When I began to paint the carpenter bee, it had been lying on its back for a day or two on my classroom floor. Prior, it had been buzzing furiously at the windows. I suppose it was cruel negligence that I did not try to let it out. I was busy - and afraid it was something with more of a sting. Frequently, wasps and other winged stinging bugs come into my classroom. Desperately running up against the windows, they grasp at the outdoors that are so close but impossible for them to reach.
This carpenter bee, I thought, had buzzed its last, lying on the floor earlier in the day. It was quite a large bee, so a student spotted it. They walked over, crouched down, did not touch it - but laughed cruelly at its suffering walking away.

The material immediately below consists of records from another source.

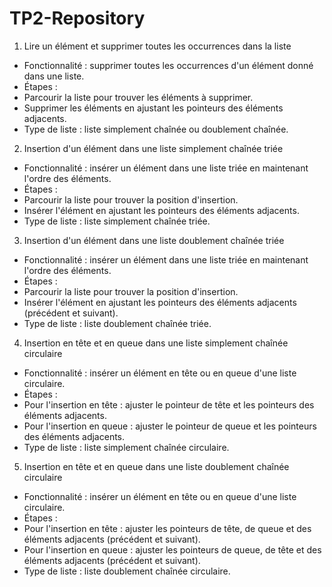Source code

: # TP2-Repository
1. Lire un élément et supprimer toutes les occurrences dans la liste

- Fonctionnalité : supprimer toutes les occurrences d'un élément donné dans une liste.
- Étapes :
- Parcourir la liste pour trouver les éléments à supprimer.
- Supprimer les éléments en ajustant les pointeurs des éléments adjacents.
- Type de liste : liste simplement chaînée ou doublement chaînée.

2. Insertion d'un élément dans une liste simplement chaînée triée

- Fonctionnalité : insérer un élément dans une liste triée en maintenant l'ordre des éléments.
- Étapes :
- Parcourir la liste pour trouver la position d'insertion.
- Insérer l'élément en ajustant les pointeurs des éléments adjacents.
- Type de liste : liste simplement chaînée triée.

3. Insertion d'un élément dans une liste doublement chaînée triée

- Fonctionnalité : insérer un élément dans une liste triée en maintenant l'ordre des éléments.
- Étapes :
- Parcourir la liste pour trouver la position d'insertion.
- Insérer l'élément en ajustant les pointeurs des éléments adjacents (précédent et suivant).
- Type de liste : liste doublement chaînée triée.

4. Insertion en tête et en queue dans une liste simplement chaînée circulaire

- Fonctionnalité : insérer un élément en tête ou en queue d'une liste circulaire.
- Étapes :
- Pour l'insertion en tête : ajuster le pointeur de tête et les pointeurs des éléments adjacents.
- Pour l'insertion en queue : ajuster le pointeur de queue et les pointeurs des éléments adjacents.
- Type de liste : liste simplement chaînée circulaire.

5. Insertion en tête et en queue dans une liste doublement chaînée circulaire

- Fonctionnalité : insérer un élément en tête ou en queue d'une liste circulaire.
- Étapes :
- Pour l'insertion en tête : ajuster les pointeurs de tête, de queue et des éléments adjacents (précédent et suivant).
- Pour l'insertion en queue : ajuster les pointeurs de queue, de tête et des éléments adjacents (précédent et suivant).
- Type de liste : liste doublement chaînée circulaire.
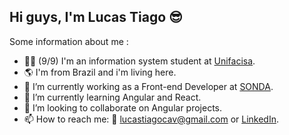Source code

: ## Hi guys, I'm Lucas Tiago 😎

  Some information about me :
- :man_student: (9/9) I'm an information system student at [Unifacisa](https://www.unifacisa.edu.br/home).
- :earth_americas: I'm from Brazil and i'm living here.
- :office: I’m currently working as a Front-end Developer at [SONDA](https://www.sonda.com/pt-br/).
- :closed_book: I’m currently learning Angular and React.
- 🧠 I’m looking to collaborate on Angular projects.
- 📫 How to reach me: :e-mail: lucastiagocav@gmail.com or [LinkedIn](https://www.linkedin.com/in/lucastiagocav/).
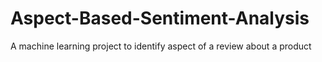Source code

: # Aspect-Based-Sentiment-Analysis
A machine learning project to identify aspect of a review about a product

Later, it seemed still - like it had moved on from this plane, so I went over to it and found it was ever so slightly alive. The once loud and vigorous breaths now contained soft pauses, and subtle shaky inflections. I picked it up and brought it over to my still-life window, laying it on a pink cloth. I arranged it a little while it was still moving ever so slightly, its labored breaths held even more gaps. There, on the pink cloth, with some heart tacks placed around it, the carpenter bee was in hospice. It was a bit intense to watch it take its last breaths, to struggle so much, continuing to try to move around. After a few minutes, I focused on the painting, deciding I did not want to get too emotionally wrapped up in this death. So I painted, and it slowly breathed, and this went on for an hour or so. It was still alive by the time I finished the painting. I let it be and went home. The next day, it had died, and I had a memorial to a carpenter bee.

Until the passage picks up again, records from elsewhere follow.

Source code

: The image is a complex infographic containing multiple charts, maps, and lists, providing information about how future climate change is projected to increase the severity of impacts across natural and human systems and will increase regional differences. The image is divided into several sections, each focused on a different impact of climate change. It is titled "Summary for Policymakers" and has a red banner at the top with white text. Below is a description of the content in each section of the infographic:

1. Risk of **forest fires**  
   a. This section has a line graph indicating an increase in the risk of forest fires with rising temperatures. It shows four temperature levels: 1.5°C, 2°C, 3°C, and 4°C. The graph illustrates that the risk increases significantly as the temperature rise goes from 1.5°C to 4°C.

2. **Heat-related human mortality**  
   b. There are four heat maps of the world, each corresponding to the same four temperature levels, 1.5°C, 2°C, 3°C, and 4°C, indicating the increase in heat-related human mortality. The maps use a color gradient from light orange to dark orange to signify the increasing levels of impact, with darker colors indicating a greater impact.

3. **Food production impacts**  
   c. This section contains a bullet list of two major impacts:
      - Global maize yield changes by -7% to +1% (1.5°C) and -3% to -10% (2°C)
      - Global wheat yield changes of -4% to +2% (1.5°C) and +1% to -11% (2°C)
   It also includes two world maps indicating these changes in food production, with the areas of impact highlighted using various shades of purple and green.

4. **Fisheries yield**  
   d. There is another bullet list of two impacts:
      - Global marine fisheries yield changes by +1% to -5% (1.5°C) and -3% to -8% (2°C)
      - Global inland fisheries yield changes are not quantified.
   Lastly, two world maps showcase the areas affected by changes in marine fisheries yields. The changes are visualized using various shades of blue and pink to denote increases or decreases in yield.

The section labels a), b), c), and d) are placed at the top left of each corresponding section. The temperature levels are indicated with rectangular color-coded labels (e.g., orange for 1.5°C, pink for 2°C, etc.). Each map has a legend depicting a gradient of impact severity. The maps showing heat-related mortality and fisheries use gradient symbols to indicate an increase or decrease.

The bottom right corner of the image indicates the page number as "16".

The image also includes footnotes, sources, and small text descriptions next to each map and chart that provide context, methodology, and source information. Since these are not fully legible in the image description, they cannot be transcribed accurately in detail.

These days I want to make paintings that feel light - almost silly or odd to paint. The paintings tell a simple story of what I encountered that day and, on a whim, decided I should paint. I throw down a cloth, find the acorns I collected a few days earlier on a walk, and set to work. Other times, I have to search around a little bit to find the subjects. I was cleaning out the pencil drawer and noticed the sweet little stubby pencils. I love little pencil nubs so much that I have a hard time throwing them out - so into the painting they went. Although it's nice when the subject moves me, what's more important to me is that I make the painting - a devotional painting, I call it.